'Now-or-never bottleneck' explains language acquisition

We are constantly bombarded with linguistic input, but our brains are unable to remember long strings of linguistic information. How does the brain make sense of this ongoing deluge of sound?

In a new paper in Behavioral and Brain Sciences, “The Now-or-Never Bottleneck: A Fundamental Constraint on Language,” Cornell psychology professor Morten Christiansen and Nick Chater (University of Warwick, U.K.) argue that language processing, acquisition and evolution, as well as the structure of language itself, are all profoundly shaped by what they call the “now-or-never bottleneck”: fundamental limitations on sensory and cognitive memory. They propose the brain’s language processing system overcomes this bottleneck by processing linguistic input immediately, before it is obliterated by later input and lost forever.

The brain does this, say the authors, by incrementally “chunking” linguistic material into a hierarchy of increasingly abstract representational formats, from phonemes to syllables, to words, phrases and beyond. And when we speak, the sequence of chunking operations is reversed.

“Our argument has fundamental theoretical implications for many disciplines, because it requires a radical shift in explanatory focus when approaching language,” says Christiansen.

The now-or-never bottleneck is not specific to language, Christiansen and Chater write, but arises from general principles of perceptuo-motor processing and memory.
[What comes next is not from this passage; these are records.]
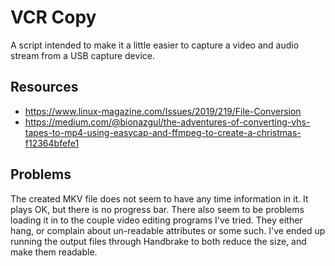 # VCR Copy

A script intended to make it a little easier to capture a video and audio stream from
a USB capture device.

## Resources

 - https://www.linux-magazine.com/Issues/2019/219/File-Conversion
 - https://medium.com/@bionazgul/the-adventures-of-converting-vhs-tapes-to-mp4-using-easycap-and-ffmpeg-to-create-a-christmas-f12364bfefe1

## Problems

The created MKV file does not seem to have any time information in it. It plays OK,
but there is no progress bar. There also seem to be problems loading it in to the couple
video editing programs I've tried. They either hang, or complain about un-readable
attributes or some such. I've ended up running the output files through Handbrake
to both reduce the size, and make them readable.
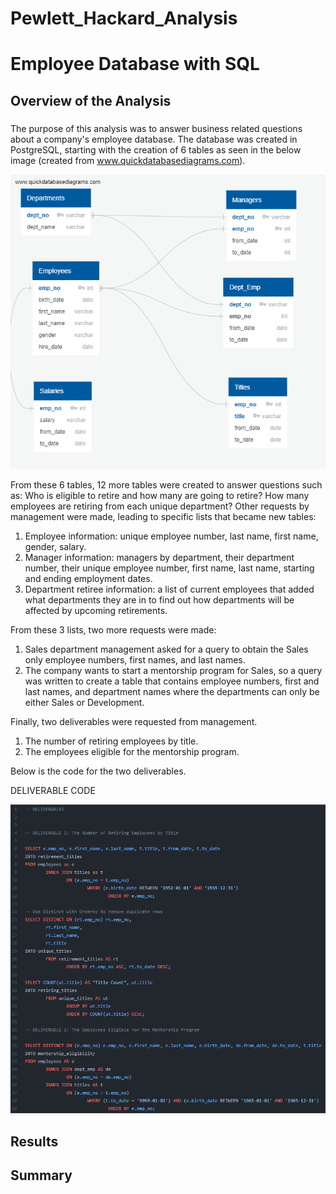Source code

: # Pewlett_Hackard_Analysis
# Employee Database with SQL
## Overview of the Analysis
###
The purpose of this analysis was to answer business related questions about a company's employee database. The database was created in PostgreSQL, starting with the creation of 6 tables as seen in the below image (created from www.quickdatabasediagrams.com).

![image](https://github.com/derekhuggens/Pewlett_Hackard_Analysis/blob/e87d57b0b8e683d501e2579e3b0824ff281b3f97/EmployeeDB.png)

From these 6 tables, 12 more tables were created to answer questions such as: Who is eligible to retire and how many are going to retire? How many employees are retiring from each unique department? Other requests by management were made, leading to specific lists that became new tables:
  1. Employee information: unique employee number, last name, first name, gender, salary.
  2. Manager information: managers by department, their department number, their unique employee number, first name, last name, starting and ending employment dates.
  3. Department retiree information: a list of current employees that added what departments they are in to find out how departments will be affected by upcoming retirements.
 
From these 3 lists, two more requests were made:

  1. Sales department management asked for a query to obtain the Sales only employee numbers, first names, and last names.
  2. The company wants to start a mentorship program for Sales, so a query was written to create a table that contains employee numbers, first and last names, and department names where the departments can only be either Sales or Development.

Finally, two deliverables were requested from management.

  1. The number of retiring employees by title.
  2. The employees eligible for the mentorship program.

Below is the code for the two deliverables.

DELIVERABLE CODE

![image](https://github.com/derekhuggens/Pewlett_Hackard_Analysis/blob/9c4851895ab2c53fa7f20e2f0a86e4dd5d19ae24/Deliverables.png)


## Results



## Summary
Studies show much acoustic information is lost after just 50 milliseconds, with the auditory trace all but gone after 100 milliseconds. Similarly, and of relevance for sign language, we can only retain visual information for about 60 to 70 milliseconds. Unless the perceived information is processed, it will be overwritten quickly or interfered with by new incoming information.

The now-or-never bottleneck has powerful implications for language acquisition, because learning how to process language can only take place “in the moment”: If linguistic input is not chunked right away, it will be lost and cannot form the basis of subsequent learning. This means, says Christiansen, language acquisition is essentially about learning to process.

“The now-or-never bottleneck requires that language acquisition be viewed as a type of skill learning, such as learning to drive, juggle, play the violin or play chess … The challenge of language acquisition is to learn a dazzling sequence of rapid processing operations, rather than conjecturing a correct ‘linguistic theory,’” write the authors.

They explain such learning is inherently local, because information is only available for a limited window of time. This forces the language system to deploy all available information predictively across multiple levels of representation to ensure local linguistic ambiguities are dealt with correctly the first time. Once the original input is lost, there is no way for the language system to recover. They call this “chunk-and-pass” processing.

In this system, they write, “grammatical structure is fundamentally the history of language processing operations within the individual speaker/hearer.”

Christiansen and Chater posit myriad local short-term processes of language compound to result in long-term language evolution. “If aspects of language survive only when they are easy to produce and understand, then moment-by-moment processing will shape not only the structure of language but also the learning problem that the child faces,” they write. “Thus, from the perspective of language as an evolving system, language processing at the timescale of seconds has implications for the longer timescales of language acquisition and evolution.”